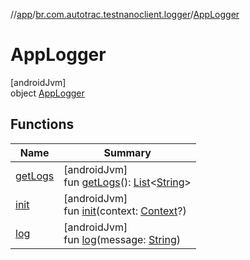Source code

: //[app](../../../index.md)/[br.com.autotrac.testnanoclient.logger](../index.md)/[AppLogger](index.md)

# AppLogger

[androidJvm]\
object [AppLogger](index.md)

## Functions

| Name | Summary |
|---|---|
| [getLogs](get-logs.md) | [androidJvm]<br>fun [getLogs](get-logs.md)(): [List](https://kotlinlang.org/api/latest/jvm/stdlib/kotlin.collections/-list/index.html)&lt;[String](https://kotlinlang.org/api/latest/jvm/stdlib/kotlin/-string/index.html)&gt; |
| [init](init.md) | [androidJvm]<br>fun [init](init.md)(context: [Context](https://developer.android.com/reference/kotlin/android/content/Context.html)?) |
| [log](log.md) | [androidJvm]<br>fun [log](log.md)(message: [String](https://kotlinlang.org/api/latest/jvm/stdlib/kotlin/-string/index.html)) |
■ ■ ■
Review the material and copy each line in which the word "index" appears.

▸ **Answer for the task**
: //[app](../../../index.md)/[br.com.autotrac.testnanoclient.logger](../index.md)/[AppLogger](index.md)
object [AppLogger](index.md)
| [getLogs](get-logs.md) | [androidJvm]<br>fun [getLogs](get-logs.md)(): [List](https://kotlinlang.org/api/latest/jvm/stdlib/kotlin.collections/-list/index.html)&lt;[String](https://kotlinlang.org/api/latest/jvm/stdlib/kotlin/-string/index.html)&gt; |
| [log](log.md) | [androidJvm]<br>fun [log](log.md)(message: [String](https://kotlinlang.org/api/latest/jvm/stdlib/kotlin/-string/index.html)) |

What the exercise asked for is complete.